Capturing a Crucial 'Disorder-to-Order Transition' at the Heart of the Coronavirus Molecular Pathology-Triggered by Highly Persistent, Interchangeable Salt-Bridges.

The COVID-19 origin debate has greatly been influenced by genome comparison studies of late, revealing the emergence of the Furin-like cleavage site at the S1/S2 junction of the SARS-CoV-2 Spike (FLCS Spike ) containing its 681 PRRAR 685 motif, absent in other related respiratory viruses. Being the rate-limiting (i.e., the slowest) step, the host Furin cleavage is instrumental in the abrupt increase in transmissibility in COVID-19, compared to earlier onsets of respiratory viral diseases. In such a context, the current paper entraps a ' disorder-to-order transition' of the FLCS Spike (concomitant to an entropy arrest) upon binding to Furin.

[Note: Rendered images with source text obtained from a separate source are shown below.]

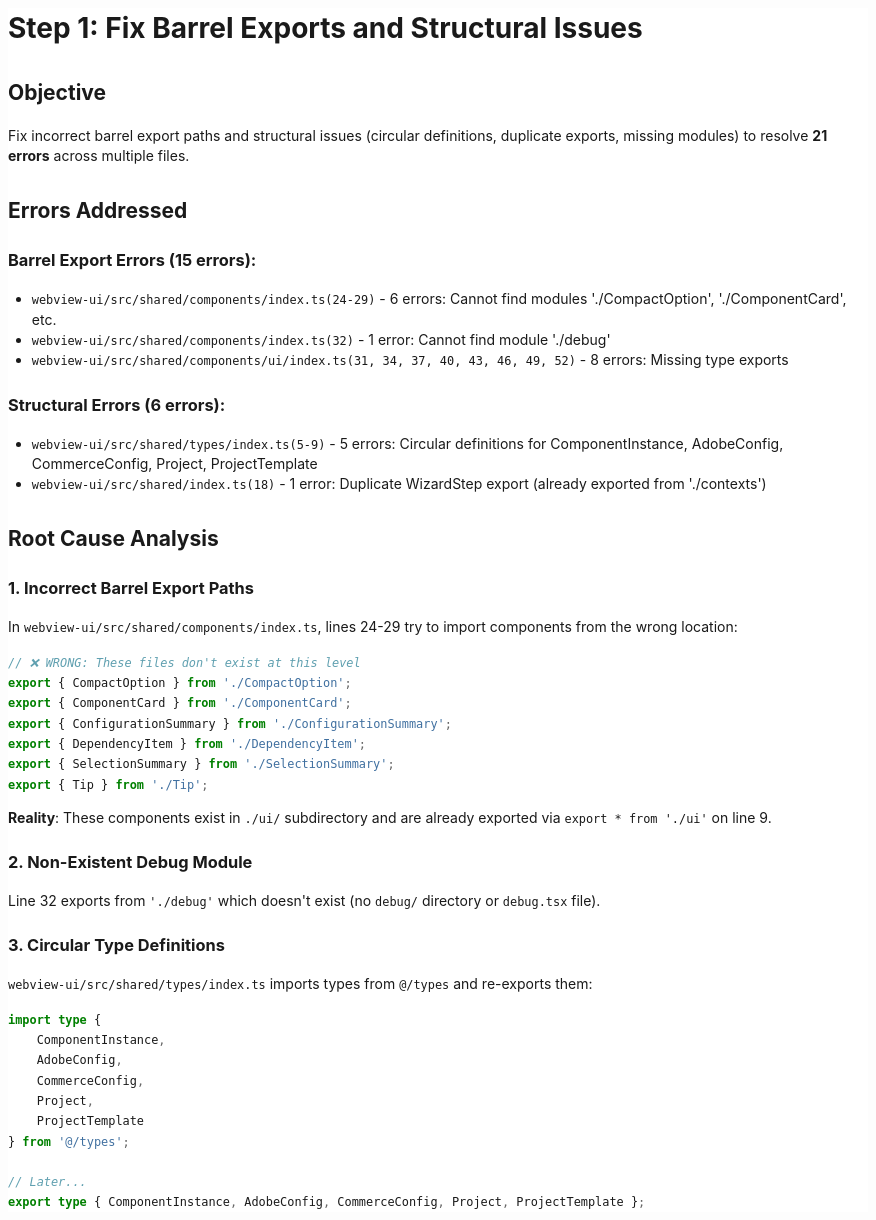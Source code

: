 # Step 1: Fix Barrel Exports and Structural Issues

## Objective

Fix incorrect barrel export paths and structural issues (circular definitions, duplicate exports, missing modules) to resolve **21 errors** across multiple files.

## Errors Addressed

### Barrel Export Errors (15 errors):
- `webview-ui/src/shared/components/index.ts(24-29)` - 6 errors: Cannot find modules './CompactOption', './ComponentCard', etc.
- `webview-ui/src/shared/components/index.ts(32)` - 1 error: Cannot find module './debug'
- `webview-ui/src/shared/components/ui/index.ts(31, 34, 37, 40, 43, 46, 49, 52)` - 8 errors: Missing type exports

### Structural Errors (6 errors):
- `webview-ui/src/shared/types/index.ts(5-9)` - 5 errors: Circular definitions for ComponentInstance, AdobeConfig, CommerceConfig, Project, ProjectTemplate
- `webview-ui/src/shared/index.ts(18)` - 1 error: Duplicate WizardStep export (already exported from './contexts')

## Root Cause Analysis

### 1. Incorrect Barrel Export Paths
In `webview-ui/src/shared/components/index.ts`, lines 24-29 try to import components from the wrong location:

```typescript
// ❌ WRONG: These files don't exist at this level
export { CompactOption } from './CompactOption';
export { ComponentCard } from './ComponentCard';
export { ConfigurationSummary } from './ConfigurationSummary';
export { DependencyItem } from './DependencyItem';
export { SelectionSummary } from './SelectionSummary';
export { Tip } from './Tip';
```

**Reality**: These components exist in `./ui/` subdirectory and are already exported via `export * from './ui'` on line 9.

### 2. Non-Existent Debug Module
Line 32 exports from `'./debug'` which doesn't exist (no `debug/` directory or `debug.tsx` file).

### 3. Circular Type Definitions
`webview-ui/src/shared/types/index.ts` imports types from `@/types` and re-exports them:

```typescript
import type {
    ComponentInstance,
    AdobeConfig,
    CommerceConfig,
    Project,
    ProjectTemplate
} from '@/types';

// Later...
export type { ComponentInstance, AdobeConfig, CommerceConfig, Project, ProjectTemplate };
```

The interaction clearly seems to be optimized for a more efficient proteolytic cleavage in SARS-CoV-2. The study further shows the formation of dynamically interchangeable and persistent networks of salt-bridges at the Spike-Furin interface in SARS-CoV-2 involving the three arginines (R682, R683, R685) of the FLCS Spike with several anionic residues (E230, E236, D259, D264, D306) coming from Furin, strategically distributed around its catalytic triad. Multiplicity and structural degeneracy of plausible salt-bridge network archetypes seem to be the other key characteristic features of the Spike-Furin binding in SARS-CoV-2, allowing the system to breathe-a trademark of protein disorder transitions. Interestingly, with respect to the homologous interaction in SARS-CoV (2002/2003) taken as a baseline, the Spike-Furin binding events, generally, in the coronavirus lineage, seems to have preference for ionic bond formation, even with a lesser number of cationic residues at their potentially polybasic FLCS Spike patches. The interaction energies are suggestive of characteristic metastabilities attributed to Spike-Furin interactions, generally to the coronavirus lineage, which appears to be favorable for proteolytic cleavages targeted at flexible protein loops. The current findings not only offer novel mechanistic insights into the coronavirus molecular pathology and evolution, but also add substantially to the existing theories of proteolytic cleavages.